### What you have to do
Take the material below and restate it word for word, stopping after the line in which "5- State updates via its setter function" occurs.

Start of Exercise data

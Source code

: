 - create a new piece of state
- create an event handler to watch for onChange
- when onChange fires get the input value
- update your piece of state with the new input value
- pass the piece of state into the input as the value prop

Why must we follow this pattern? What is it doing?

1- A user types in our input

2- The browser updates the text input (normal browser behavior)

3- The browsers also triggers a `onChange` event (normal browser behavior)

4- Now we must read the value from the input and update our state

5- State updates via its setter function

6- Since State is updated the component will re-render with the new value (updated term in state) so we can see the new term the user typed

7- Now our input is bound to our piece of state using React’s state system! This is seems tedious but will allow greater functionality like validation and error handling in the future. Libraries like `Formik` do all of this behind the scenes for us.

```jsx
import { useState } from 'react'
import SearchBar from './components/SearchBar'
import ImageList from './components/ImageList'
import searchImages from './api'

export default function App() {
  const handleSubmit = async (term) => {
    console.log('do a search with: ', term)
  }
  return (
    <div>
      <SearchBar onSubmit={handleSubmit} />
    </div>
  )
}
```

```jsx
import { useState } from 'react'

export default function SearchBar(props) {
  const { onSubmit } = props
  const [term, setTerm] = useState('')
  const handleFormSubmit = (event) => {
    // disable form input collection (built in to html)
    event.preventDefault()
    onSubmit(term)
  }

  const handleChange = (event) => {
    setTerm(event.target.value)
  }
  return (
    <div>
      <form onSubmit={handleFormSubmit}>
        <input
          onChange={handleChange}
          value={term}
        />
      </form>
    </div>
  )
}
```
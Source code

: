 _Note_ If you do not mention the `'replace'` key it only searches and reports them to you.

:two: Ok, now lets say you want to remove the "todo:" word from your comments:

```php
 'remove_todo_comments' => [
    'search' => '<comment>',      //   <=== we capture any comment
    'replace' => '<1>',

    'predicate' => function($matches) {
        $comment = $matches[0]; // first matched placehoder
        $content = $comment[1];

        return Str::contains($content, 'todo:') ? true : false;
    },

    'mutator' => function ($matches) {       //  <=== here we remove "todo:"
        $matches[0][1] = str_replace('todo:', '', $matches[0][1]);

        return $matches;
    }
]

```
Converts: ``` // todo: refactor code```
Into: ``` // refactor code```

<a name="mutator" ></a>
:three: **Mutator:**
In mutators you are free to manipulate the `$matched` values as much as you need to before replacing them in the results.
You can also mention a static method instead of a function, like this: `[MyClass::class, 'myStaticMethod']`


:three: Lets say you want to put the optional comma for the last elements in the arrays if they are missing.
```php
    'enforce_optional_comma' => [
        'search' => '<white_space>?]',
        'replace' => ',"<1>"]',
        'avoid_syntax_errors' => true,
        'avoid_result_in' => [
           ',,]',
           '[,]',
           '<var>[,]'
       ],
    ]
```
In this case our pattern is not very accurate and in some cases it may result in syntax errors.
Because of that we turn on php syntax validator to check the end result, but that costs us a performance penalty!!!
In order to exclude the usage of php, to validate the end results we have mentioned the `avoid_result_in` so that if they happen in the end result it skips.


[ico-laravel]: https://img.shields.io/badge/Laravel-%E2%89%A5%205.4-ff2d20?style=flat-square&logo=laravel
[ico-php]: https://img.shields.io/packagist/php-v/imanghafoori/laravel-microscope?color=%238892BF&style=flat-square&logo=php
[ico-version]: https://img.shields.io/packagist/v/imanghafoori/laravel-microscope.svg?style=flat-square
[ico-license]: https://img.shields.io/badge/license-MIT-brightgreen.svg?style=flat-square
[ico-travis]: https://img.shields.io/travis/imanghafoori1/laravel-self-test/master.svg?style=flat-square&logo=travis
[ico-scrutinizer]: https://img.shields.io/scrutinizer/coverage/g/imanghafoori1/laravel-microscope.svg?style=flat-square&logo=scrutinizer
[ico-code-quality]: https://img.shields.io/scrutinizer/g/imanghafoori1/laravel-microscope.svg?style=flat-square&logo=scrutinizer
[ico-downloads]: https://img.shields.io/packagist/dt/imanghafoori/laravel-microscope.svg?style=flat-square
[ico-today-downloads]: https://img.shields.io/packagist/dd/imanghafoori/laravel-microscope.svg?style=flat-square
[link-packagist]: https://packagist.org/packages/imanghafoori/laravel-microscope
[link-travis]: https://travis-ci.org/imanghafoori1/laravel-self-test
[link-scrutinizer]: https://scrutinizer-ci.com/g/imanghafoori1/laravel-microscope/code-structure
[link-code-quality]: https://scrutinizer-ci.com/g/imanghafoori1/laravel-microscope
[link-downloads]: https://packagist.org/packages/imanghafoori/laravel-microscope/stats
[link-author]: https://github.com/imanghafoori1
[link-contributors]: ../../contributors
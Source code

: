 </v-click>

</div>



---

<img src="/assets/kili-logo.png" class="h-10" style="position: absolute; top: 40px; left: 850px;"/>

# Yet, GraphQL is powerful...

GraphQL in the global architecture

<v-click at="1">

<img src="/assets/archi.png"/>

End of Exercise data

### Task solution
Source code

: - create a new piece of state
- create an event handler to watch for onChange
- when onChange fires get the input value
- update your piece of state with the new input value
- pass the piece of state into the input as the value prop

Why must we follow this pattern? What is it doing?

1- A user types in our input

2- The browser updates the text input (normal browser behavior)

3- The browsers also triggers a `onChange` event (normal browser behavior)

4- Now we must read the value from the input and update our state

5- State updates via its setter function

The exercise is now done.